Record extracts:
○ ○ ○ ○
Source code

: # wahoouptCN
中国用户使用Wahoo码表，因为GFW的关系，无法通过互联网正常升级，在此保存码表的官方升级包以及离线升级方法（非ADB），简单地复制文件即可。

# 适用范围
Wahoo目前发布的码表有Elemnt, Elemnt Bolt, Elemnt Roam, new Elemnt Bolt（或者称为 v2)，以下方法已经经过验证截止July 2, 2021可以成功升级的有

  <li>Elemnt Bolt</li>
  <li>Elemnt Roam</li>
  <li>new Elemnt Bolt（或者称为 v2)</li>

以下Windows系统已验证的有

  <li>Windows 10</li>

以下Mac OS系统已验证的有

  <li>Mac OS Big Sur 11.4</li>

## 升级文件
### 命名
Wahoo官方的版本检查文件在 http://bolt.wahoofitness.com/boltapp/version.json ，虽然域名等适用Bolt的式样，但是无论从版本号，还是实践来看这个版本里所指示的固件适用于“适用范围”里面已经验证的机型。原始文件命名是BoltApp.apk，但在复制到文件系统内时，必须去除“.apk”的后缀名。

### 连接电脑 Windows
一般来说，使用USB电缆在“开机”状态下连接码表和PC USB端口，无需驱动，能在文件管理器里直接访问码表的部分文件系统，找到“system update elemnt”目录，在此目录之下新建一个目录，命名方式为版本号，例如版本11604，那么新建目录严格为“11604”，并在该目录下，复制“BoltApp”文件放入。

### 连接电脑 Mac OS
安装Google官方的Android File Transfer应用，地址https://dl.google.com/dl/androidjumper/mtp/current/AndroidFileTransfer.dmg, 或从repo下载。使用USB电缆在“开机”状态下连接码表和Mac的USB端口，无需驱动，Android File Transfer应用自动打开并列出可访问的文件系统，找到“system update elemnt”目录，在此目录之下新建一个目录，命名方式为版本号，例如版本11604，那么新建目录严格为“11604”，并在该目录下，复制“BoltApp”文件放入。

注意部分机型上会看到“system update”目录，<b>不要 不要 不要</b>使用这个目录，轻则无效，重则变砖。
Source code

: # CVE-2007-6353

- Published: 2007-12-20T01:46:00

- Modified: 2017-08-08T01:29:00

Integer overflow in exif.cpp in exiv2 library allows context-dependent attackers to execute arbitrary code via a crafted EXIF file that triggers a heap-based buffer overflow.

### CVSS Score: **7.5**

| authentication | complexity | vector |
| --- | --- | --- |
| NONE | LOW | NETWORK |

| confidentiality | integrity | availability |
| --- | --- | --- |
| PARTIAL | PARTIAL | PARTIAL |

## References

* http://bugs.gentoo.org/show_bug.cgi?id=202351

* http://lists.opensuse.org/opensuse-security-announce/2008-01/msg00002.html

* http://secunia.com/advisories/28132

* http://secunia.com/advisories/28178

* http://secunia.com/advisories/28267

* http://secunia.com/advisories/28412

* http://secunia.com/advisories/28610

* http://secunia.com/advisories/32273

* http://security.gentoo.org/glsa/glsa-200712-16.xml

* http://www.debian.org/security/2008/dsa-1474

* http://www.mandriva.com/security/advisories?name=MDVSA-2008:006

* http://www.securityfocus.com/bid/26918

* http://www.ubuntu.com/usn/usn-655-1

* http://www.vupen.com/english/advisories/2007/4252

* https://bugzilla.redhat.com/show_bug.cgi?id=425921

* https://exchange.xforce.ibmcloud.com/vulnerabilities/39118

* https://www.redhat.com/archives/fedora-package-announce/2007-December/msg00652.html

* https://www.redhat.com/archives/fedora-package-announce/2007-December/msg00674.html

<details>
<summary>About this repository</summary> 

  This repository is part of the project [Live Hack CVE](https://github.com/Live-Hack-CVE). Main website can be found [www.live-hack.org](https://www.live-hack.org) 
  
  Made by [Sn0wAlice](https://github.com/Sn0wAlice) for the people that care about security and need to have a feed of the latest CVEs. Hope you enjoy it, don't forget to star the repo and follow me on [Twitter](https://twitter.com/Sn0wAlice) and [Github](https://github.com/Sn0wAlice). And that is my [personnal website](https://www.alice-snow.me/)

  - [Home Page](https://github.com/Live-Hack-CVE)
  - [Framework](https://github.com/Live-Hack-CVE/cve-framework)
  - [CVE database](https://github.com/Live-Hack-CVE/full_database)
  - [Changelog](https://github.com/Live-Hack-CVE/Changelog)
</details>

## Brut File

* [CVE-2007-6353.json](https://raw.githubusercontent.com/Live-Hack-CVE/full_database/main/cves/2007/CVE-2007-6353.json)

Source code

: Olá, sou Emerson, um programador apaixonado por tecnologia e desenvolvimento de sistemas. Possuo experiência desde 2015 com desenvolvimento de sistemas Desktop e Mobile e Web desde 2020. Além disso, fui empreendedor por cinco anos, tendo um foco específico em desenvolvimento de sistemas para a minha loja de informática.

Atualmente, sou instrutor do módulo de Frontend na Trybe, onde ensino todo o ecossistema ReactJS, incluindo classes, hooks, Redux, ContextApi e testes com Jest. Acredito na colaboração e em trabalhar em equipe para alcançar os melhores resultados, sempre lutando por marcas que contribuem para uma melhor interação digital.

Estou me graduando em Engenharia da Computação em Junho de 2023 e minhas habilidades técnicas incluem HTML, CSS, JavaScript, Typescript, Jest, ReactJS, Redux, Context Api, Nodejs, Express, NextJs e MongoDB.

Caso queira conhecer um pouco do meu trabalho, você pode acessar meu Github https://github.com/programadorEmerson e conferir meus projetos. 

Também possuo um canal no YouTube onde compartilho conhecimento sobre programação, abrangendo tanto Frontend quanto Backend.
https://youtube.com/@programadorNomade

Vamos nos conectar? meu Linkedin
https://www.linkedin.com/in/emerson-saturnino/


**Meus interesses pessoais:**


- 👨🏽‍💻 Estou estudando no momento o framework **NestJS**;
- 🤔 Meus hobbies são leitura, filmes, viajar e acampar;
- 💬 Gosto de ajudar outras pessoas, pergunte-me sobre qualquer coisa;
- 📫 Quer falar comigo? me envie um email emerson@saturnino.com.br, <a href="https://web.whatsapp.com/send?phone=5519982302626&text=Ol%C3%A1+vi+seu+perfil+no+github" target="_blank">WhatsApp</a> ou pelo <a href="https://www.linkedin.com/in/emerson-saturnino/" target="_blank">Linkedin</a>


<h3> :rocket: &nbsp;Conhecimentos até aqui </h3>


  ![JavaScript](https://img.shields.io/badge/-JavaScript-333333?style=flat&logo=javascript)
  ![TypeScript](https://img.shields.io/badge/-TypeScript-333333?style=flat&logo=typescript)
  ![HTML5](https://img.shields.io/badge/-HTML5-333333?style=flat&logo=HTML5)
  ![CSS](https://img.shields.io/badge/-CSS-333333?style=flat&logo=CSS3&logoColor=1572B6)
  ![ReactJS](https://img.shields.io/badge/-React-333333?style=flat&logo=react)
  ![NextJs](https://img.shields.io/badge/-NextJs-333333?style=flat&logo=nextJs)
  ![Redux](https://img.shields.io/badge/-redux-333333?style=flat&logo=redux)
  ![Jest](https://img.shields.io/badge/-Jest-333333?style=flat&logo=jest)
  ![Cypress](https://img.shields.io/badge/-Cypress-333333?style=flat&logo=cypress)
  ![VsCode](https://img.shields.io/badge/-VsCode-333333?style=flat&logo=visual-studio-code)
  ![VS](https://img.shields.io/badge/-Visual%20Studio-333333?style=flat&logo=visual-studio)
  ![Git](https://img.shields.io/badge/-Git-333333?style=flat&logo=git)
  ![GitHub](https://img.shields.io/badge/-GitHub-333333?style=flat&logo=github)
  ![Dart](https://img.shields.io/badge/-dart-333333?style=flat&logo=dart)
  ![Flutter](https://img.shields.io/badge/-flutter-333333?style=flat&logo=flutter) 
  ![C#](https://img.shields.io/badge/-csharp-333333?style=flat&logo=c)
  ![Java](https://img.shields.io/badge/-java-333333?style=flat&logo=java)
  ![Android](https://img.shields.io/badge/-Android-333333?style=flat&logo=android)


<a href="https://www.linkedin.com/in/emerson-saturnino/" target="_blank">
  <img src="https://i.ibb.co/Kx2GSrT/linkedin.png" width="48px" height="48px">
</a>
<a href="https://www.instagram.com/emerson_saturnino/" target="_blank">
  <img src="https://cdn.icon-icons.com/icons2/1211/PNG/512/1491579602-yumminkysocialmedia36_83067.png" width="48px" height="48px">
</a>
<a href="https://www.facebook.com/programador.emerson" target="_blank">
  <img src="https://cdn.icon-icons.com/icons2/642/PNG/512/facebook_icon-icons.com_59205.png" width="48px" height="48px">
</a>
○ ○ ○ ○
Aim of the exercise: Scan the records above for the string "fedora", and copy every line where it turns up.

Response box:
* https://www.redhat.com/archives/fedora-package-announce/2007-December/msg00652.html
* https://www.redhat.com/archives/fedora-package-announce/2007-December/msg00674.html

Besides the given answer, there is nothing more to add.